| Description of the task |
Over all lines in the data below, count those holding "subsection" and give only the result.

| Data |

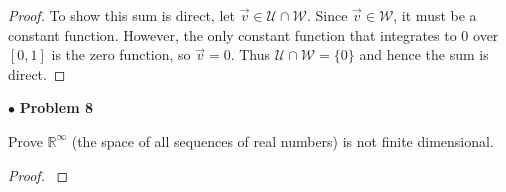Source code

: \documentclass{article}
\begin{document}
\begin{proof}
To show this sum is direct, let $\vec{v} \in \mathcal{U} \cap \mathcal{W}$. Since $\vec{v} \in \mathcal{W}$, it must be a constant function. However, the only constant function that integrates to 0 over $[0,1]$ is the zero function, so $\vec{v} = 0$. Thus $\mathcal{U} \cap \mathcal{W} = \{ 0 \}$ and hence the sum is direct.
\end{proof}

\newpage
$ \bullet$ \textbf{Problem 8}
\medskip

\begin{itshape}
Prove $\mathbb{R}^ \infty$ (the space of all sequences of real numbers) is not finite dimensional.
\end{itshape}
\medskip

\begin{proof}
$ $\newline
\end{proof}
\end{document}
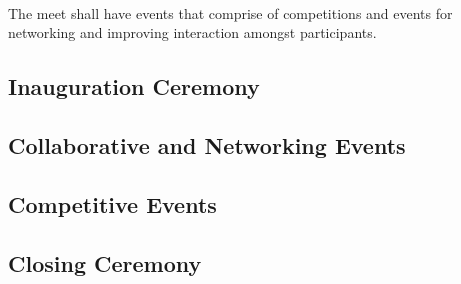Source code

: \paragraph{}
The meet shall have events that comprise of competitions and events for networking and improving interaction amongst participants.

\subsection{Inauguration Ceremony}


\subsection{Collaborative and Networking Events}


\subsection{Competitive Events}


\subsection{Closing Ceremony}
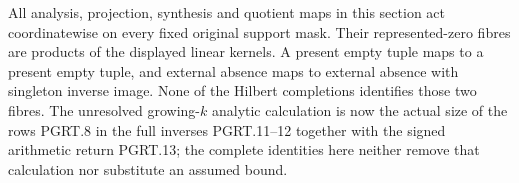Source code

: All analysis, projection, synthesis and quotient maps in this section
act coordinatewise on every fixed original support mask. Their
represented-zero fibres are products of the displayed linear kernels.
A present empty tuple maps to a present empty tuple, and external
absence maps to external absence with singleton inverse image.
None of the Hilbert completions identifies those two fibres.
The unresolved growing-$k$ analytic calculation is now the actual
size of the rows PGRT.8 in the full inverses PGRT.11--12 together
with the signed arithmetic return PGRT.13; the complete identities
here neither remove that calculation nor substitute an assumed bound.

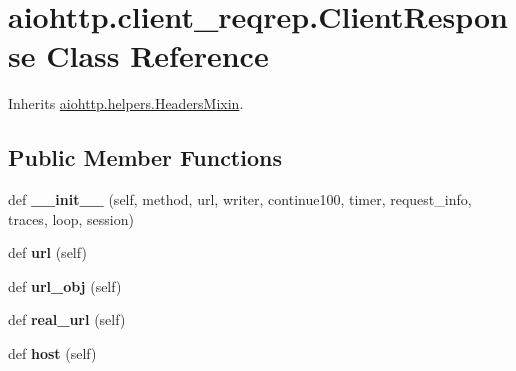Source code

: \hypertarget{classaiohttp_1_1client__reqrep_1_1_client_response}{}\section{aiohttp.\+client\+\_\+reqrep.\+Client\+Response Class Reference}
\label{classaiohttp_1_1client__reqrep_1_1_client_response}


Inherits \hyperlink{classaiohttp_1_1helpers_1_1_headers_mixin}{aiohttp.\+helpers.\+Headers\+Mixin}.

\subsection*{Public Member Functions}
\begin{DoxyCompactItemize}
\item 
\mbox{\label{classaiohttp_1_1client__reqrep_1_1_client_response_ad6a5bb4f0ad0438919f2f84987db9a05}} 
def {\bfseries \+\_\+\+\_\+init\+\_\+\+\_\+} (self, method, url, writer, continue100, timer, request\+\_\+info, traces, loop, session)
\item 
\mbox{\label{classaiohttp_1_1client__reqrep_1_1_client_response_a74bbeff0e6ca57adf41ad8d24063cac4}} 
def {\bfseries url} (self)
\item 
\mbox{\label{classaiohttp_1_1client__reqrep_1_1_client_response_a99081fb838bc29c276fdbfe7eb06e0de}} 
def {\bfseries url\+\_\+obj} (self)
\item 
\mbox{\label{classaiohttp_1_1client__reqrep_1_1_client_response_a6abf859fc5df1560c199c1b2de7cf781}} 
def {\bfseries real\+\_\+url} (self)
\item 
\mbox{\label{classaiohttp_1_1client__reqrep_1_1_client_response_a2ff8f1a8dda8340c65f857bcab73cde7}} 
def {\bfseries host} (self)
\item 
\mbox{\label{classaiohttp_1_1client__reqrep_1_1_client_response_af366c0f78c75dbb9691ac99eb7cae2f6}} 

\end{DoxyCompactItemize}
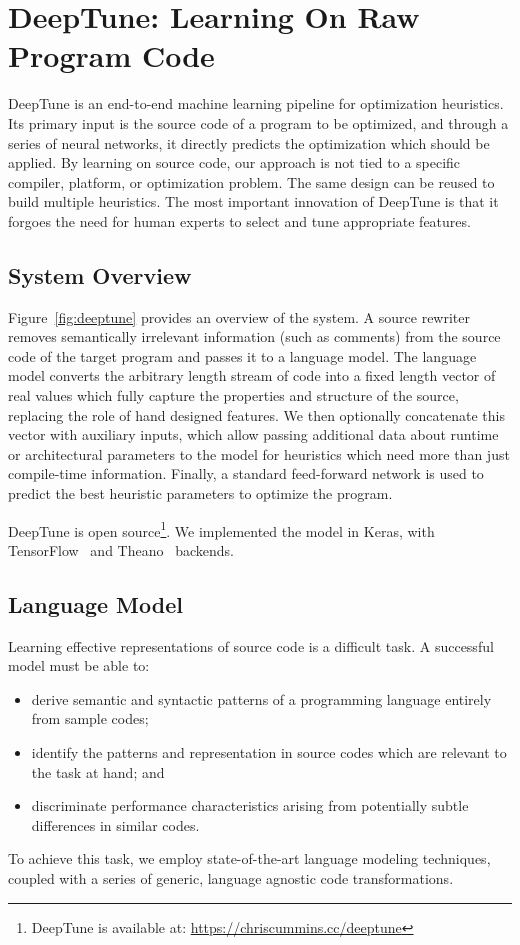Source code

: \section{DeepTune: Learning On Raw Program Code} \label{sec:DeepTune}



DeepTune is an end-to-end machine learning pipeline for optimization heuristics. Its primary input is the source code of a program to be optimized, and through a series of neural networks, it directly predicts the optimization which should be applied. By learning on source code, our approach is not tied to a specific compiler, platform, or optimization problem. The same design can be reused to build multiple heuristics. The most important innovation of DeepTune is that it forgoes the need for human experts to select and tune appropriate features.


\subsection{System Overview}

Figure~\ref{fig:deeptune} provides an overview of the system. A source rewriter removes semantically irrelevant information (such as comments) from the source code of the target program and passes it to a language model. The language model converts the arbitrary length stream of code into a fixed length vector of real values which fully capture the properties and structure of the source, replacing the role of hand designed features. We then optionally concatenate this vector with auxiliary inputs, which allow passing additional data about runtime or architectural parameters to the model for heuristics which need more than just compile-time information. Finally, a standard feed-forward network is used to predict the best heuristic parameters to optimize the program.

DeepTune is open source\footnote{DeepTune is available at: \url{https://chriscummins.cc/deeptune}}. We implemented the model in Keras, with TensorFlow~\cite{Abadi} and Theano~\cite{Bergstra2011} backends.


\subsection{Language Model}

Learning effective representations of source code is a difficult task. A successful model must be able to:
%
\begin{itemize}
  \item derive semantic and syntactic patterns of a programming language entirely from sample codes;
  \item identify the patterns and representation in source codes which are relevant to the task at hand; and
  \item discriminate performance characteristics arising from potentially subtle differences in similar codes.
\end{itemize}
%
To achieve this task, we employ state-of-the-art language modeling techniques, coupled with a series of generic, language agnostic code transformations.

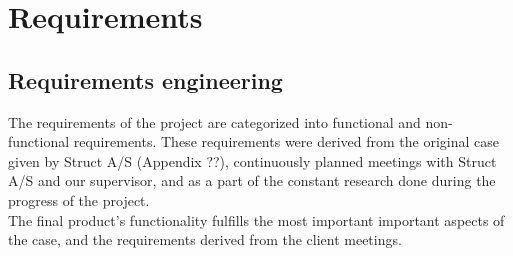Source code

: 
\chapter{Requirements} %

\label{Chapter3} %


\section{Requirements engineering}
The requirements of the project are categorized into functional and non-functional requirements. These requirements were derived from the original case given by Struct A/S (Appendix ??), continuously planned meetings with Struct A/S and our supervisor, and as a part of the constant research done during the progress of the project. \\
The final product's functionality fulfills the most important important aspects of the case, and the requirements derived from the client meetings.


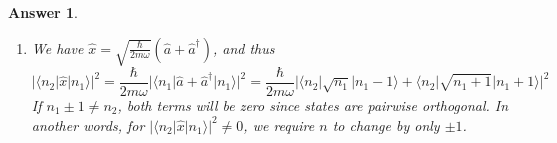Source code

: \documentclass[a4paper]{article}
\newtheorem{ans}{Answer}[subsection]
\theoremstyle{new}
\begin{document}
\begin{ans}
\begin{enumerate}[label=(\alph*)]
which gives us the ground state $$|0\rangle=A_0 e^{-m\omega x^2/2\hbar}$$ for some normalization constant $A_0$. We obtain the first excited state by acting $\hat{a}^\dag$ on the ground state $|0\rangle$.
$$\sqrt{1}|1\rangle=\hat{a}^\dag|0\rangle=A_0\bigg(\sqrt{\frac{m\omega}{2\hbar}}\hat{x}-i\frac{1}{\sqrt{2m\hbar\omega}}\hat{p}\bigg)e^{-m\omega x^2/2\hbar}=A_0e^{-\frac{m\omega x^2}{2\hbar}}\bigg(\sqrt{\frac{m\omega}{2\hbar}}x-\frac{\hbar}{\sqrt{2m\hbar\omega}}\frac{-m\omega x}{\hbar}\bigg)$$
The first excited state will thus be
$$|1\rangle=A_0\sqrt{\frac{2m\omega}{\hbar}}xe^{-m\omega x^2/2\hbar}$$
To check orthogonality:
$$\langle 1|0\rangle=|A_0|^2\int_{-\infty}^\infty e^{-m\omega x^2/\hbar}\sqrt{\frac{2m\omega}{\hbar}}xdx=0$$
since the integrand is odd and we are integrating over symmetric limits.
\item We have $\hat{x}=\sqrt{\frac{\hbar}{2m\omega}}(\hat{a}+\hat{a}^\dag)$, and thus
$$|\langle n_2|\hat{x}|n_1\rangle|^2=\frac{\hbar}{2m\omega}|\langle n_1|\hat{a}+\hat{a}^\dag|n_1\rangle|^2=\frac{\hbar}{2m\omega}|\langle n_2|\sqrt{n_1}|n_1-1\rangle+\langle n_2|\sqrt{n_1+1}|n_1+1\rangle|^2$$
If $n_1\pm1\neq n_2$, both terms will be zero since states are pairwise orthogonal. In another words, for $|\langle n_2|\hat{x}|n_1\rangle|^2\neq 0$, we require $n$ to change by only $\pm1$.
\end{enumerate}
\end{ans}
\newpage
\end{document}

| Result of this exercise |
8